Raphinha Season - The Square Ball 20/10/21
RENNES, WE GET IT
Written by David Guile
We are spoiling Raphinha. We are watching a Leeds United
player evolving into the next global superstar, and we are wasting the
experience, because it’s impossible to be a Leeds fan without keeping one
nervous eye on the future, that little voice at the back of your mind helpfully
reminding you that Raphinha might not be part of it.
I’m as guilty as the rest of you. I’m spoiling Raphinha too.
He’s been here a year and I’ve just realised I haven’t written a single article
about him.
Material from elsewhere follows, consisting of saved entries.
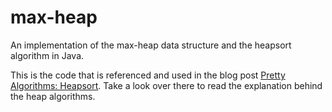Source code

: # max-heap
An implementation of the max-heap data structure and the heapsort algorithm in Java.

This is the code that is referenced and used in the blog post [Pretty Algorithms: Heapsort](https://makram.me/2016/06/30/pretty-algorithms-heapsort/). 
Take a look over there to read the explanation behind the heap algorithms.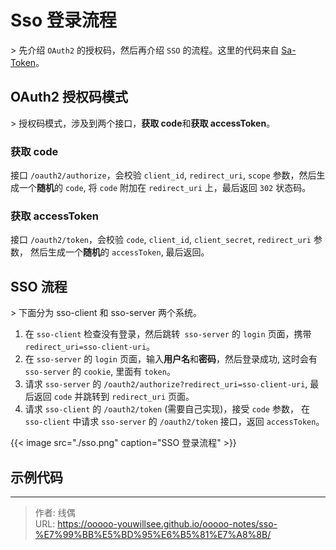 # Sso 登录流程


&gt; 先介绍 `OAuth2` 的授权码，然后再介绍 `SSO` 的流程。这里的代码来自 [Sa-Token](https://github.com/dromara/Sa-Token)。

## OAuth2 授权码模式

&gt; 授权码模式，涉及到两个接口，**获取 code**和**获取 accessToken**。

### 获取 code

接口 `/oauth2/authorize`，会校验 `client_id`, `redirect_uri`, `scope` 参数，然后生成一个**随机**的 `code`, 将 `code` 附加在 `redirect_uri` 上，最后返回 `302` 状态码。

### 获取 accessToken

接口 `/oauth2/token`，会校验 `code`, `client_id`, `client_secret`, `redirect_uri` 参数， 然后生成一个**随机**的 `accessToken`, 最后返回。

## SSO 流程

&gt; 下面分为 sso-client 和 sso-server 两个系统。

1. 在 `sso-client` 检查没有登录，然后跳转` sso-server` 的 `login` 页面，携带 `redirect_uri=sso-client-uri`。
2. 在 `sso-server` 的 `login` 页面，输入**用户名**和**密码**，然后登录成功, 这时会有 `sso-server` 的 `cookie`, 里面有 `token`。
3. 请求 `sso-server` 的 `/oauth2/authorize?redirect_uri=sso-client-uri`, 最后返回 `code` 并跳转到 `redirect_uri` 页面。
4. 请求 `sso-client` 的 `/oauth2/token` (需要自己实现)，接受 `code` 参数， 在 `sso-client` 中请求 `sso-server` 的 `/oauth2/token` 接口，返回 `accessToken`。

{{&lt; image src=&#34;./sso.png&#34; caption=&#34;SSO 登录流程&#34; &gt;}}

## 示例代码

[//]: # (todo 示例代码)


---

> 作者: 线偶  
> URL: https://ooooo-youwillsee.github.io/ooooo-notes/sso-%E7%99%BB%E5%BD%95%E6%B5%81%E7%A8%8B/  

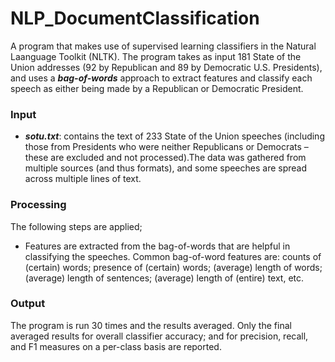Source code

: # NLP_DocumentClassification
A program that makes use of supervised learning classifiers in the Natural Laanguage Toolkit (NLTK). The program takes as input 181 State of the Union addresses (92 by Republican and 89 by Democratic U.S. Presidents), and uses a ***bag-of-words*** approach to extract features and classify each speech as either being made by a Republican or Democratic President.

### Input
* ***sotu.txt***: contains the text of 233 State of the Union speeches (including those from Presidents who were neither Republicans or Democrats – these are excluded and not processed).The data was gathered from multiple sources (and thus formats), and some speeches are spread across multiple lines of text. 

### Processing
The following steps are applied;
* Features are extracted from the bag-of-words that are helpful in classifying the speeches. Common bag-of-word features are: counts of (certain) words; presence of (certain) words; (average) length of words; (average) length of sentences; (average) length of (entire) text, etc.

### Output
The program is run 30 times and the results averaged. Only the final averaged results
   for overall classifier accuracy; and for precision, recall, and F1 measures on a per-class basis are reported.

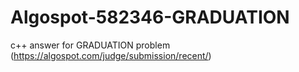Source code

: # Algospot-582346-GRADUATION
c++ answer for GRADUATION problem (https://algospot.com/judge/submission/recent/)
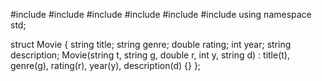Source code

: #include <iostream>
#include <vector>
#include <string>
#include <cstdlib>
#include <ctime>
#include <limits>
using namespace std;

struct Movie {
    string title;
    string genre;
    double rating;
    int year;
    string description;
    Movie(string t, string g, double r, int y, string d)
        : title(t), genre(g), rating(r), year(y), description(d) {}
};
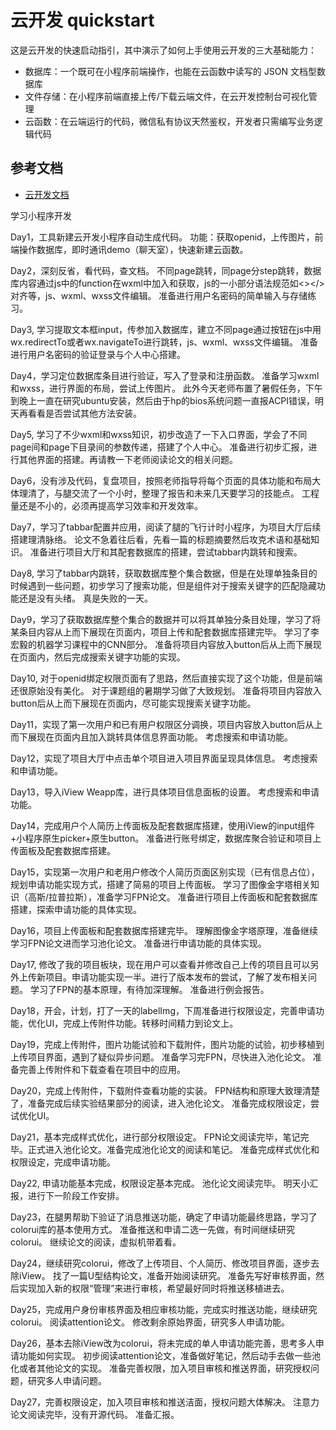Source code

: # 云开发 quickstart

这是云开发的快速启动指引，其中演示了如何上手使用云开发的三大基础能力：

- 数据库：一个既可在小程序前端操作，也能在云函数中读写的 JSON 文档型数据库
- 文件存储：在小程序前端直接上传/下载云端文件，在云开发控制台可视化管理
- 云函数：在云端运行的代码，微信私有协议天然鉴权，开发者只需编写业务逻辑代码

## 参考文档

- [云开发文档](https://developers.weixin.qq.com/miniprogram/dev/wxcloud/basis/getting-started.html)

学习小程序开发

Day1，工具新建云开发小程序自动生成代码。
功能：获取openid，上传图片，前端操作数据库，即时通讯demo（聊天室），快速新建云函数。

Day2，深刻反省，看代码，查文档。
不同page跳转，同page分step跳转，数据库内容通过js中的function在wxml中加入和获取，js的一小部分语法规范如<></>对齐等，js、wxml、wxss文件编辑。
准备进行用户名密码的简单输入与存储练习。

Day3, 学习提取文本框input，传参加入数据库，建立不同page通过按钮在js中用wx.redirectTo或者wx.navigateTo进行跳转，js、wxml、wxss文件编辑。
准备进行用户名密码的验证登录与个人中心搭建。

Day4，学习定位数据库条目进行验证，写入了登录和注册函数。
准备学习wxml和wxss，进行界面的布局，尝试上传图片。
此外今天老师布置了暑假任务，下午到晚上一直在研究ubuntu安装，然后由于hp的bios系统问题一直报ACPI错误，明天再看看是否尝试其他方法安装。

Day5, 学习了不少wxml和wxss知识，初步改造了一下入口界面，学会了不同page间和page下目录间的参数传递，搭建了个人中心。
准备进行初步汇报，进行其他界面的搭建。再请教一下老师阅读论文的相关问题。

Day6，没有涉及代码，复盘项目，按照老师指导将每个页面的具体功能和布局大体理清了，与腿交流了一个小时，整理了报告和未来几天要学习的技能点。
工程量还是不小的，必须再提高学习效率和开发效率。

Day7，学习了tabbar配置并应用，阅读了腿的飞行计时小程序，为项目大厅后续搭建理清脉络。
论文不急着往后看，先看一篇的标题摘要然后攻克术语和基础知识。
准备进行项目大厅和其配套数据库的搭建，尝试tabbar内跳转和搜索。

Day8, 学习了tabbar内跳转，获取数据库整个集合数据，但是在处理单独条目的时候遇到一些问题，初步学习了搜索功能，但是组件对于搜索关键字的匹配隐藏功能还是没有头绪。
真是失败的一天。

Day9，学习了获取数据库整个集合的数据并可以将其单独分条目处理，学习了将某条目内容从上而下展现在页面内，项目上传和配套数据库搭建完毕。
学习了李宏毅的机器学习课程中的CNN部分。
准备将项目内容放入button后从上而下展现在页面内，然后完成搜索关键字功能的实现。

Day10, 对于openid绑定权限页面有了思路，然后直接实现了这个功能，但是前端还很原始没有美化。
对于课题组的暑期学习做了大致规划。
准备将项目内容放入button后从上而下展现在页面内，尽可能实现搜索关键字功能。

Day11，实现了第一次用户和已有用户权限区分调换，项目内容放入button后从上而下展现在页面内且加入跳转具体信息界面功能。
考虑搜索和申请功能。

Day12，实现了项目大厅中点击单个项目进入项目界面呈现具体信息。
考虑搜索和申请功能。

Day13，导入iView Weapp库，进行具体项目信息面板的设置。
考虑搜索和申请功能。

Day14，完成用户个人简历上传面板及配套数据库搭建，使用iView的input组件+小程序原生picker+原生button。
准备进行账号绑定，数据库聚合验证和项目上传面板及配套数据库搭建。

Day15，实现第一次用户和老用户修改个人简历页面区别实现（已有信息占位），规划申请功能实现方式，搭建了简易的项目上传面板。
学习了图像金字塔相关知识（高斯/拉普拉斯），准备学习FPN论文。
准备进行项目上传面板和配套数据库搭建，探索申请功能的具体实现。

Day16，项目上传面板和配套数据库搭建完毕。
理解图像金字塔原理，准备继续学习FPN论文进而学习池化论文。
准备进行申请功能的具体实现。

Day17, 修改了我的项目板块，现在用户可以查看并修改自己上传的项目且可以另外上传新项目。申请功能实现一半。进行了版本发布的尝试，了解了发布相关问题。
学习了FPN的基本原理，有待加深理解。
准备进行例会报告。

Day18，开会，计划，打了一天的labelImg，下周准备进行权限设定，完善申请功能，优化UI，完成上传附件功能。转移时间精力到论文上。

Day19，完成上传附件，图片功能试验和下载附件，图片功能的试验，初步移植到上传项目界面，遇到了疑似异步问题。
准备学习完FPN，尽快进入池化论文。
准备完善上传附件和下载查看在项目中的应用。

Day20，完成上传附件，下载附件查看功能的实装。
FPN结构和原理大致理清楚了，准备完成后续实验结果部分的阅读，进入池化论文。
准备完成权限设定，尝试优化UI。

Day21，基本完成样式优化，进行部分权限设定。
FPN论文阅读完毕，笔记完毕。正式进入池化论文。准备完成池化论文的阅读和笔记。
准备完成样式优化和权限设定，完成申请功能。

Day22, 申请功能基本完成，权限设定基本完成。
池化论文阅读完毕。
明天小汇报，进行下一阶段工作安排。

Day23，在腿男帮助下验证了消息推送功能，确定了申请功能最终思路，学习了colorui库的基本使用方式。
准备推送和申请二选一先做，有时间继续研究colorui。
继续论文的阅读，虚拟机带着看。

Day24，继续研究colorui，修改了上传项目、个人简历、修改项目界面，逐步去除iView。
找了一篇U型结构论文，准备开始阅读研究。
准备先写好审核界面，然后实现加入新的权限“管理”来进行审核，希望最好同时将推送移植进去。

Day25，完成用户身份审核界面及相应审核功能，完成实时推送功能，继续研究colorui。
阅读attention论文。
修改剩余原始界面，研究多人申请功能。

Day26，基本去除iView改为colorui，将未完成的单人申请功能完善，思考多人申请功能如何实现。
初步阅读attention论文，准备做好笔记，然后动手去做一些池化或者其他论文的实现。
准备完善权限，加入项目审核和推送界面，研究授权问题，研究多人申请问题。

Day27，完善权限设定，加入项目审核和推送洁面，授权问题大体解决。
注意力论文阅读完毕，没有开源代码。
准备汇报。
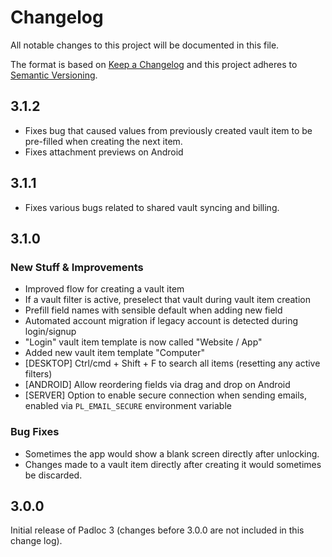 # Changelog

All notable changes to this project will be documented in this file.

The format is based on [Keep a Changelog](http://keepachangelog.com/en/1.0.0/)
and this project adheres to [Semantic Versioning](http://semver.org/spec/v2.0.0.html).

## 3.1.2

-   Fixes bug that caused values from previously created vault item to be
    pre-filled when creating the next item.
-   Fixes attachment previews on Android

## 3.1.1

-   Fixes various bugs related to shared vault syncing and billing.

## 3.1.0

### New Stuff & Improvements

-   Improved flow for creating a vault item
-   If a vault filter is active, preselect that vault during vault item creation
-   Prefill field names with sensible default when adding new field
-   Automated account migration if legacy account is detected during login/signup
-   "Login" vault item template is now called "Website / App"
-   Added new vault item template "Computer"
-   [DESKTOP] Ctrl/cmd + Shift + F to search all items (resetting any active filters)
-   [ANDROID] Allow reordering fields via drag and drop on Android
-   [SERVER] Option to enable secure connection when sending emails, enabled via `PL_EMAIL_SECURE` environment variable

### Bug Fixes

-   Sometimes the app would show a blank screen directly after unlocking.
-   Changes made to a vault item directly after creating it would sometimes be discarded.

## 3.0.0

Initial release of Padloc 3 (changes before 3.0.0 are not included in this change log).
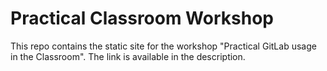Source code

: # Practical Classroom Workshop

This repo contains the static site for the workshop "Practical GitLab usage in the Classroom". The link is available in the description. 
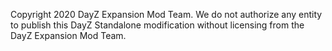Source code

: Copyright 2020 DayZ Expansion Mod Team. We do not authorize any entity to publish this DayZ Standalone modification without licensing from the DayZ Expansion Mod Team.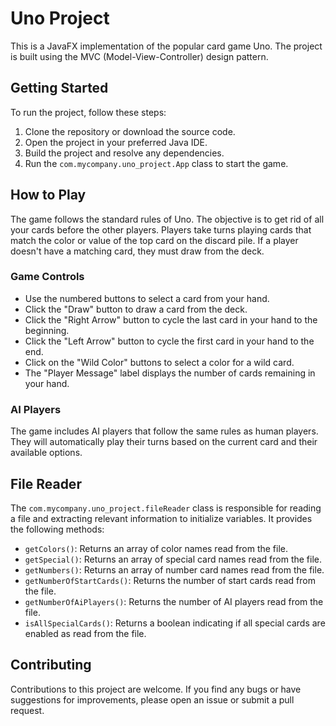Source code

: # Uno Project

This is a JavaFX implementation of the popular card game Uno. The project is built using the MVC (Model-View-Controller) design pattern.

## Getting Started

To run the project, follow these steps:

1. Clone the repository or download the source code.
2. Open the project in your preferred Java IDE.
3. Build the project and resolve any dependencies.
4. Run the `com.mycompany.uno_project.App` class to start the game.

## How to Play

The game follows the standard rules of Uno. The objective is to get rid of all your cards before the other players. Players take turns playing cards that match the color or value of the top card on the discard pile. If a player doesn't have a matching card, they must draw from the deck.

### Game Controls

- Use the numbered buttons to select a card from your hand.
- Click the "Draw" button to draw a card from the deck.
- Click the "Right Arrow" button to cycle the last card in your hand to the beginning.
- Click the "Left Arrow" button to cycle the first card in your hand to the end.
- Click on the "Wild Color" buttons to select a color for a wild card.
- The "Player Message" label displays the number of cards remaining in your hand.

### AI Players

The game includes AI players that follow the same rules as human players. They will automatically play their turns based on the current card and their available options.

## File Reader

The `com.mycompany.uno_project.fileReader` class is responsible for reading a file and extracting relevant information to initialize variables. It provides the following methods:

- `getColors()`: Returns an array of color names read from the file.
- `getSpecial()`: Returns an array of special card names read from the file.
- `getNumbers()`: Returns an array of number card names read from the file.
- `getNumberOfStartCards()`: Returns the number of start cards read from the file.
- `getNumberOfAiPlayers()`: Returns the number of AI players read from the file.
- `isAllSpecialCards()`: Returns a boolean indicating if all special cards are enabled as read from the file.

## Contributing

Contributions to this project are welcome. If you find any bugs or have suggestions for improvements, please open an issue or submit a pull request.
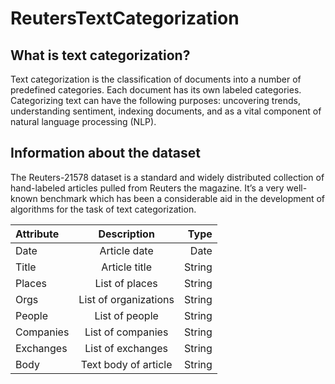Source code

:# ReutersTextCategorization

## What is text categorization? 

Text categorization is the classification of documents into a number of predefined categories. Each document has its own labeled categories. 
Categorizing text can have the following purposes: uncovering trends, understanding sentiment, indexing documents, and as a vital component of
natural language processing (NLP).

## Information about the dataset

The Reuters-21578 dataset is a standard and widely distributed collection of hand-labeled articles pulled from Reuters the magazine. 
It’s a very well-known benchmark which has been a considerable aid in the development of algorithms for the task of text categorization.

| Attribute | Description | Type |
| :---         |     :---:      |          ---: |
| Date   | Article date     | Date    |
| Title     | Article title       | String     |
| Places     | List of places       | String     |
| Orgs     | List of organizations       | String     |
| People     | List of people       | String     |
| Companies     | List of companies      | String     |
| Exchanges     | List of exchanges      | String     |
| Body     | Text body of article      | String     |
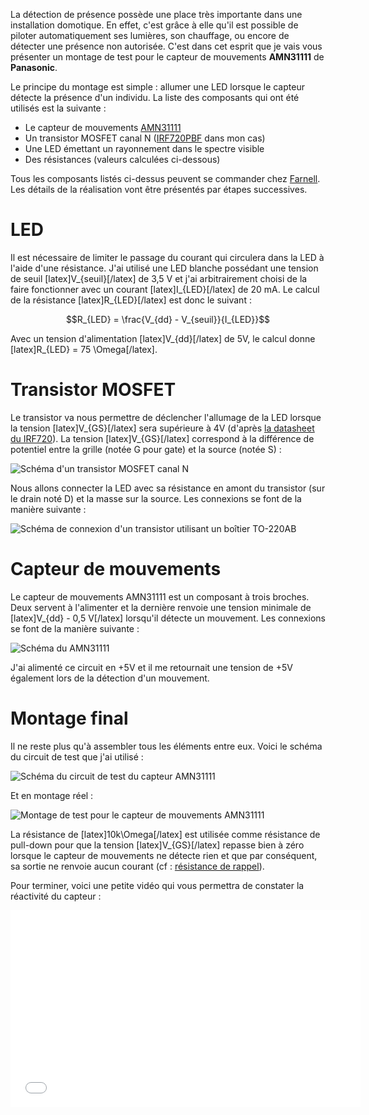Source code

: La détection de présence possède une place très importante dans une installation domotique. En effet, c'est grâce à elle qu'il est possible de piloter automatiquement ses lumières, son chauffage, ou encore de détecter une présence non autorisée. C'est dans cet esprit que je vais vous présenter un montage de test pour le capteur de mouvements **AMN31111** de **Panasonic**.

Le principe du montage est simple : allumer une LED lorsque le capteur détecte la présence d'un individu. La liste des composants qui ont été utilisés est la suivante :

*   Le capteur de mouvements [AMN31111][1]
*   Un transistor MOSFET canal N ([IRF720PBF][2] dans mon cas)
*   Une LED émettant un rayonnement dans le spectre visible
*   Des résistances (valeurs calculées ci-dessous)

Tous les composants listés ci-dessus peuvent se commander chez [Farnell][3]. Les détails de la réalisation vont être présentés par étapes successives.

<!--more-->

# LED

Il est nécessaire de limiter le passage du courant qui circulera dans la LED à l'aide d'une résistance. J'ai utilisé une LED blanche possédant une tension de seuil [latex]V_{seuil}[/latex] de 3,5 V et j'ai arbitrairement choisi de la faire fonctionner avec un courant [latex]I_{LED}[/latex] de 20 mA. Le calcul de la résistance [latex]R_{LED}[/latex] est donc le suivant :

$$R_{LED} = \frac{V_{dd} - V_{seuil}}{I_{LED}}$$

Avec un tension d'alimentation [latex]V_{dd}[/latex] de 5V, le calcul donne [latex]R_{LED} = 75 \Omega[/latex].

# Transistor MOSFET

Le transistor va nous permettre de déclencher l'allumage de la LED lorsque la tension [latex]V_{GS}[/latex] sera supérieure à 4V (d'après [la datasheet du IRF720][4]). La tension [latex]V_{GS}[/latex] correspond à la différence de potentiel entre la grille (notée G pour gate) et la source (notée S) :

![Schéma d'un transistor MOSFET canal N][5]

Nous allons connecter la LED avec sa résistance en amont du transistor (sur le drain noté D) et la masse sur la source. Les connexions se font de la manière suivante :

![Schéma de connexion d'un transistor utilisant un boîtier TO-220AB][6]

# Capteur de mouvements

Le capteur de mouvements AMN31111 est un composant à trois broches. Deux servent à l'alimenter et la dernière renvoie une tension minimale de [latex]V_{dd} - 0,5 V[/latex] lorsqu'il détecte un mouvement. Les connexions se font de la manière suivante :

![Schéma du AMN31111][7]

J'ai alimenté ce circuit en +5V et il me retournait une tension de +5V également lors de la détection d'un mouvement.

# Montage final

Il ne reste plus qu'à assembler tous les éléments entre eux. Voici le schéma du circuit de test que j'ai utilisé :

![Schéma du circuit de test du capteur AMN31111][8]

Et en montage réel :

![Montage de test pour le capteur de mouvements AMN31111][9]

La résistance de [latex]10k\Omega[/latex] est utilisée comme résistance de pull-down pour que la tension [latex]V_{GS}[/latex] repasse bien à zéro lorsque le capteur de mouvements ne détecte rien et que par conséquent, sa sortie ne renvoie aucun courant (cf : [résistance de rappel][10]).

Pour terminer, voici une petite vidéo qui vous permettra de constater la réactivité du capteur :

<iframe width="560" height="315" src="//www.youtube.com/embed/cRzz8S9y61k" frameborder="0" allowfullscreen></iframe>

 [1]: http://fr.farnell.com/panasonic-ew/amn31111/capteur-motion-5m-100-82-noir/dp/1373710 "AMN31111"
 [2]: http://fr.farnell.com/vishay-formerly-i-r/irf720pbf/trans-mosfet-canal-n-to-220-400v/dp/8648425 "IRF720PBF"
 [3]: http://fr.farnell.com/ "Farnell"
 [4]: http://www.irf.com/product-info/datasheets/data/irf720.pdf "Datasheet du IRF720"
 [5]: http://blog.skyplabs.net/wp-content/uploads/2014/05/MOSFET-NPN.png "Schéma d'un transistor MOSFET canal N"
 [6]: http://blog.skyplabs.net/wp-content/uploads/2014/05/TO-220AB.jpg "Schéma de connexion d'un transistor utilisant un boîtier TO-220AB"
 [7]: http://blog.skyplabs.net/wp-content/uploads/2014/05/AMN31111.jpg "Schéma du AMN31111"
 [8]: http://blog.skyplabs.net/wp-content/uploads/2014/05/Schéma-circuit-test-AMN31111.png "Schéma du circuit de test du capteur AMN31111"
 [9]: http://blog.skyplabs.net/wp-content/uploads/2014/05/wpid-wp-1400409039617.jpeg "Montage de test pour le capteur de mouvements AMN31111"
 [10]: http://fr.wikipedia.org/wiki/R%C3%A9sistance_de_rappel "Résistance de rappel"
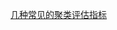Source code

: [几种常见的聚类评估指标](https://mp.weixin.qq.com/s?__biz=MzAwNjU0NjA3Ng==&mid=2247488583&idx=1&sn=379e8df16132d8bb149023fc179ddd10&chksm=9b0ae3b4ac7d6aa2a7e5ea0f638725e8d43176bc7ea7b2ad01b81a35c60b06158dc22bcbaf24&mpshare=1&scene=23&srcid=0907lBmJhL1lXLnfmuv9kh2v&sharer_sharetime=1630965932703&sharer_shareid=66d2f5d2cdebb55d2ed03825cf6605bb%23rd)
I had a think about why that might be, and decided to put it down to
my general hipsterdom — who wants to write about a Brazil international when
you could dedicate 1,200 words to Adam Forshaw’s injury struggles, right?
But as I sat there in my skinny jeans drinking my soy latte
and googling artisan beard oil, the real reason came to me. I don’t want to get
attached to Raphinha. I know Wikipedia isn’t always reliable (at the time of
writing his page states that he scored 35,555 goals in 15 games for Avai, which
seems excessive even for him) but it tells us that Leeds are his fifth club
before the age of 24. Meaning a typical club’s love affair with Raphinha has
the life expectancy of a gas truck driver in a Bruce Willis movie.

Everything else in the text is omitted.